── Records provided

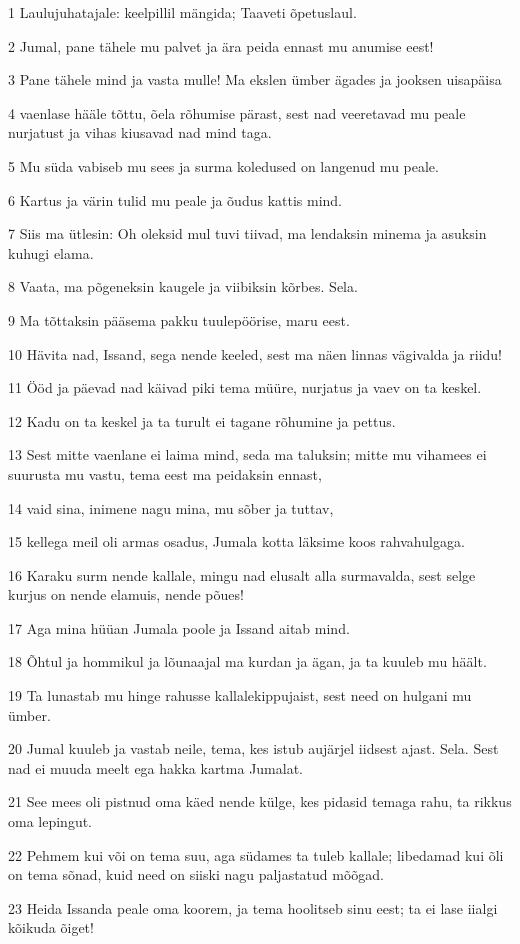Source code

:\par 1 Laulujuhatajale: keelpillil mängida; Taaveti õpetuslaul.
\par 2 Jumal, pane tähele mu palvet ja ära peida ennast mu anumise eest!
\par 3 Pane tähele mind ja vasta mulle! Ma ekslen ümber ägades ja jooksen uisapäisa
\par 4 vaenlase hääle tõttu, õela rõhumise pärast, sest nad veeretavad mu peale nurjatust ja vihas kiusavad nad mind taga.
\par 5 Mu süda vabiseb mu sees ja surma koledused on langenud mu peale.
\par 6 Kartus ja värin tulid mu peale ja õudus kattis mind.
\par 7 Siis ma ütlesin: Oh oleksid mul tuvi tiivad, ma lendaksin minema ja asuksin kuhugi elama.
\par 8 Vaata, ma põgeneksin kaugele ja viibiksin kõrbes. Sela.
\par 9 Ma tõttaksin pääsema pakku tuulepöörise, maru eest.
\par 10 Hävita nad, Issand, sega nende keeled, sest ma näen linnas vägivalda ja riidu!
\par 11 Ööd ja päevad nad käivad piki tema müüre, nurjatus ja vaev on ta keskel.
\par 12 Kadu on ta keskel ja ta turult ei tagane rõhumine ja pettus.
\par 13 Sest mitte vaenlane ei laima mind, seda ma taluksin; mitte mu vihamees ei suurusta mu vastu, tema eest ma peidaksin ennast,
\par 14 vaid sina, inimene nagu mina, mu sõber ja tuttav,
\par 15 kellega meil oli armas osadus, Jumala kotta läksime koos rahvahulgaga.
\par 16 Karaku surm nende kallale, mingu nad elusalt alla surmavalda, sest selge kurjus on nende elamuis, nende põues!
\par 17 Aga mina hüüan Jumala poole ja Issand aitab mind.
\par 18 Õhtul ja hommikul ja lõunaajal ma kurdan ja ägan, ja ta kuuleb mu häält.
\par 19 Ta lunastab mu hinge rahusse kallalekippujaist, sest need on hulgani mu ümber.
\par 20 Jumal kuuleb ja vastab neile, tema, kes istub aujärjel iidsest ajast. Sela. Sest nad ei muuda meelt ega hakka kartma Jumalat.
\par 21 See mees oli pistnud oma käed nende külge, kes pidasid temaga rahu, ta rikkus oma lepingut.
\par 22 Pehmem kui või on tema suu, aga südames ta tuleb kallale; libedamad kui õli on tema sõnad, kuid need on siiski nagu paljastatud mõõgad.
\par 23 Heida Issanda peale oma koorem, ja tema hoolitseb sinu eest; ta ei lase iialgi kõikuda õiget!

────

Directions:
Which lines of the data include the string "tähele"? Find them and copy each one.

Exercise solution:
\par 2 Jumal, pane tähele mu palvet ja ära peida ennast mu anumise eest!
\par 3 Pane tähele mind ja vasta mulle! Ma ekslen ümber ägades ja jooksen uisapäisa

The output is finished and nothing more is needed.